◆ **GIVEN RECORDS**
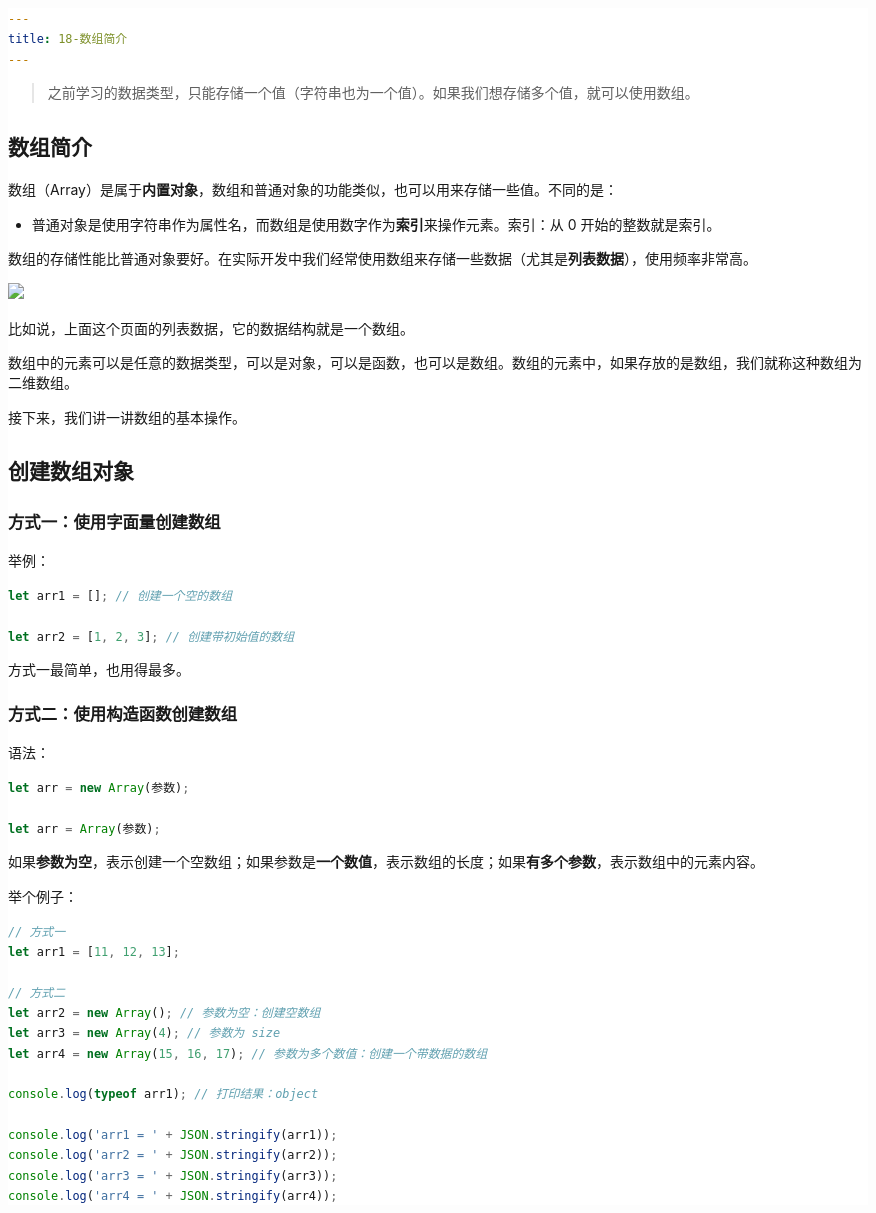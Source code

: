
 ```yaml
---
title: 18-数组简介
---
```


<ArticleTopAd></ArticleTopAd>


> 之前学习的数据类型，只能存储一个值（字符串也为一个值）。如果我们想存储多个值，就可以使用数组。

## 数组简介

数组（Array）是属于**内置对象**，数组和普通对象的功能类似，也可以用来存储一些值。不同的是：

-   普通对象是使用字符串作为属性名，而数组是使用数字作为**索引**来操作元素。索引：从 0 开始的整数就是索引。

数组的存储性能比普通对象要好。在实际开发中我们经常使用数组来存储一些数据（尤其是**列表数据**），使用频率非常高。

![](http://img.smyhvae.com/20200612_1707.png)

比如说，上面这个页面的列表数据，它的数据结构就是一个数组。

数组中的元素可以是任意的数据类型，可以是对象，可以是函数，也可以是数组。数组的元素中，如果存放的是数组，我们就称这种数组为二维数组。

接下来，我们讲一讲数组的基本操作。

## 创建数组对象

### 方式一：使用字面量创建数组

举例：

```javascript
let arr1 = []; // 创建一个空的数组

let arr2 = [1, 2, 3]; // 创建带初始值的数组
```

方式一最简单，也用得最多。

### 方式二：使用构造函数创建数组

语法：

```js
let arr = new Array(参数);

let arr = Array(参数);
```

如果**参数为空**，表示创建一个空数组；如果参数是**一个数值**，表示数组的长度；如果**有多个参数**，表示数组中的元素内容。

举个例子：

```javascript
// 方式一
let arr1 = [11, 12, 13];

// 方式二
let arr2 = new Array(); // 参数为空：创建空数组
let arr3 = new Array(4); // 参数为 size
let arr4 = new Array(15, 16, 17); // 参数为多个数值：创建一个带数据的数组

console.log(typeof arr1); // 打印结果：object

console.log('arr1 = ' + JSON.stringify(arr1));
console.log('arr2 = ' + JSON.stringify(arr2));
console.log('arr3 = ' + JSON.stringify(arr3));
console.log('arr4 = ' + JSON.stringify(arr4));
```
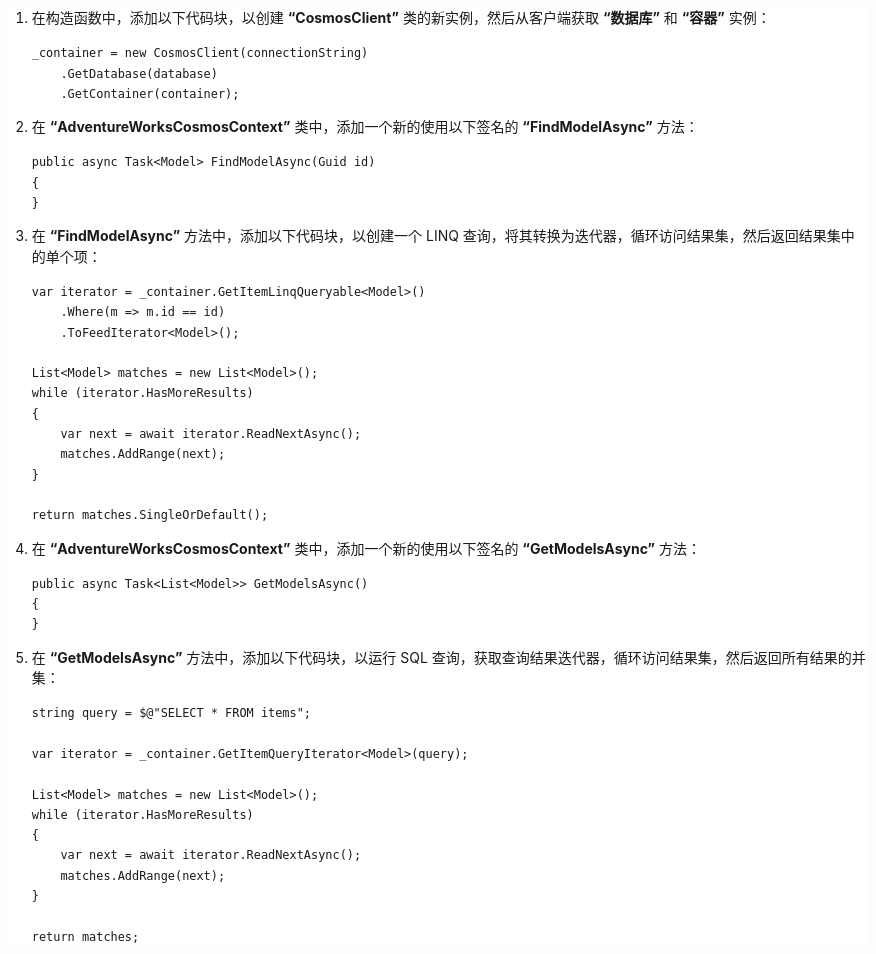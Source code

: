 1.  在构造函数中，添加以下代码块，以创建 **“CosmosClient”** 类的新实例，然后从客户端获取 **“数据库”** 和 **“容器”** 实例：

    ```
    _container = new CosmosClient(connectionString)
        .GetDatabase(database)
        .GetContainer(container);
    ```

1.  在 **“AdventureWorksCosmosContext”** 类中，添加一个新的使用以下签名的 **“FindModelAsync”** 方法：

    ```
    public async Task<Model> FindModelAsync(Guid id)
    {
    }
    ```

1.  在 **“FindModelAsync”** 方法中，添加以下代码块，以创建一个 LINQ 查询，将其转换为迭代器，循环访问结果集，然后返回结果集中的单个项：

    ```
    var iterator = _container.GetItemLinqQueryable<Model>()
        .Where(m => m.id == id)
        .ToFeedIterator<Model>();

    List<Model> matches = new List<Model>();
    while (iterator.HasMoreResults)
    {
        var next = await iterator.ReadNextAsync();
        matches.AddRange(next);
    }

    return matches.SingleOrDefault();
    ```

1.  在 **“AdventureWorksCosmosContext”** 类中，添加一个新的使用以下签名的 **“GetModelsAsync”** 方法：

    ```
    public async Task<List<Model>> GetModelsAsync()
    {
    }
    ```

1.  在 **“GetModelsAsync”** 方法中，添加以下代码块，以运行 SQL 查询，获取查询结果迭代器，循环访问结果集，然后返回所有结果的并集：

    ```
    string query = $@"SELECT * FROM items";

    var iterator = _container.GetItemQueryIterator<Model>(query);

    List<Model> matches = new List<Model>();
    while (iterator.HasMoreResults)
    {
        var next = await iterator.ReadNextAsync();
        matches.AddRange(next);
    }

    return matches;
    ```
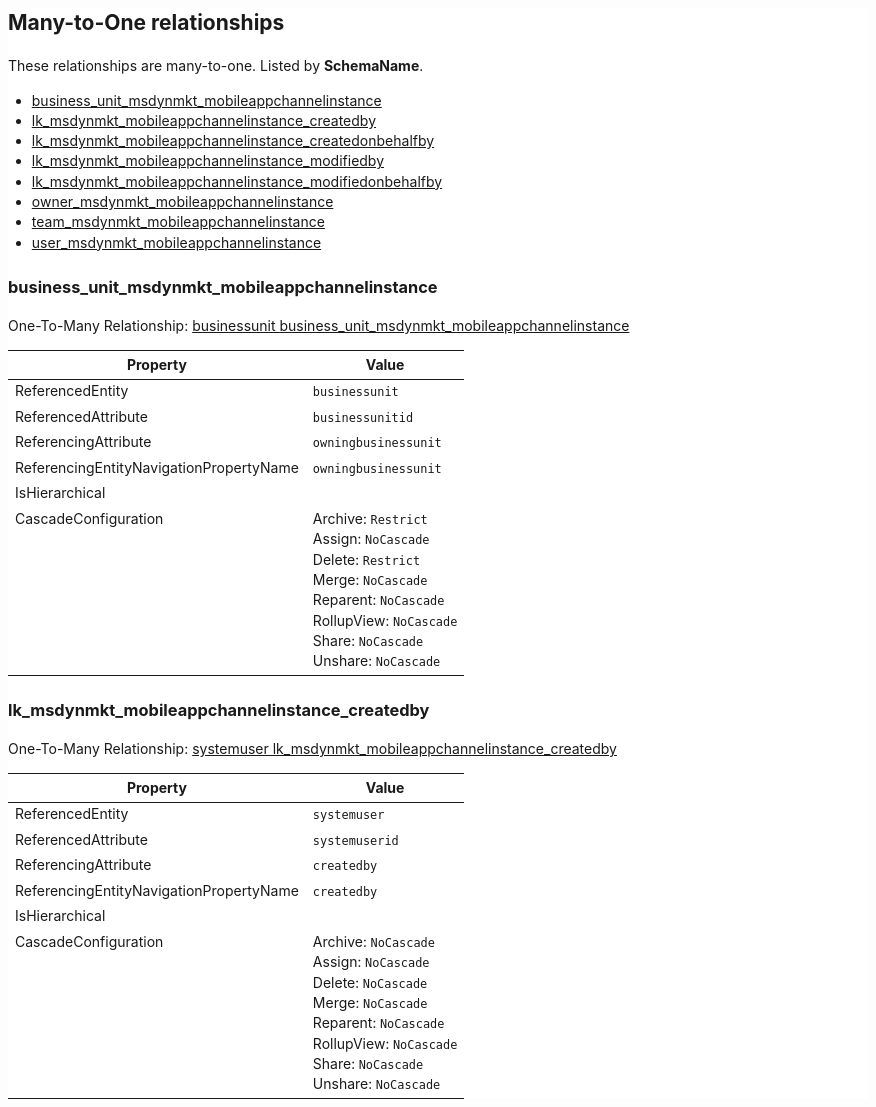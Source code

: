 ## Many-to-One relationships

These relationships are many-to-one. Listed by **SchemaName**.

- [business_unit_msdynmkt_mobileappchannelinstance](#BKMK_business_unit_msdynmkt_mobileappchannelinstance)
- [lk_msdynmkt_mobileappchannelinstance_createdby](#BKMK_lk_msdynmkt_mobileappchannelinstance_createdby)
- [lk_msdynmkt_mobileappchannelinstance_createdonbehalfby](#BKMK_lk_msdynmkt_mobileappchannelinstance_createdonbehalfby)
- [lk_msdynmkt_mobileappchannelinstance_modifiedby](#BKMK_lk_msdynmkt_mobileappchannelinstance_modifiedby)
- [lk_msdynmkt_mobileappchannelinstance_modifiedonbehalfby](#BKMK_lk_msdynmkt_mobileappchannelinstance_modifiedonbehalfby)
- [owner_msdynmkt_mobileappchannelinstance](#BKMK_owner_msdynmkt_mobileappchannelinstance)
- [team_msdynmkt_mobileappchannelinstance](#BKMK_team_msdynmkt_mobileappchannelinstance)
- [user_msdynmkt_mobileappchannelinstance](#BKMK_user_msdynmkt_mobileappchannelinstance)

### <a name="BKMK_business_unit_msdynmkt_mobileappchannelinstance"></a> business_unit_msdynmkt_mobileappchannelinstance

One-To-Many Relationship: [businessunit business_unit_msdynmkt_mobileappchannelinstance](businessunit.md#BKMK_business_unit_msdynmkt_mobileappchannelinstance)

|Property|Value|
|---|---|
|ReferencedEntity|`businessunit`|
|ReferencedAttribute|`businessunitid`|
|ReferencingAttribute|`owningbusinessunit`|
|ReferencingEntityNavigationPropertyName|`owningbusinessunit`|
|IsHierarchical||
|CascadeConfiguration|Archive: `Restrict`<br />Assign: `NoCascade`<br />Delete: `Restrict`<br />Merge: `NoCascade`<br />Reparent: `NoCascade`<br />RollupView: `NoCascade`<br />Share: `NoCascade`<br />Unshare: `NoCascade`|

### <a name="BKMK_lk_msdynmkt_mobileappchannelinstance_createdby"></a> lk_msdynmkt_mobileappchannelinstance_createdby

One-To-Many Relationship: [systemuser lk_msdynmkt_mobileappchannelinstance_createdby](systemuser.md#BKMK_lk_msdynmkt_mobileappchannelinstance_createdby)

|Property|Value|
|---|---|
|ReferencedEntity|`systemuser`|
|ReferencedAttribute|`systemuserid`|
|ReferencingAttribute|`createdby`|
|ReferencingEntityNavigationPropertyName|`createdby`|
|IsHierarchical||
|CascadeConfiguration|Archive: `NoCascade`<br />Assign: `NoCascade`<br />Delete: `NoCascade`<br />Merge: `NoCascade`<br />Reparent: `NoCascade`<br />RollupView: `NoCascade`<br />Share: `NoCascade`<br />Unshare: `NoCascade`|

◆ **YOUR GOAL**
Could you return the lines in the entries above that contain "owningbusinessunit"?

◆ **SOLUTION TO THIS TASK**
|ReferencingAttribute|`owningbusinessunit`|
|ReferencingEntityNavigationPropertyName|`owningbusinessunit`|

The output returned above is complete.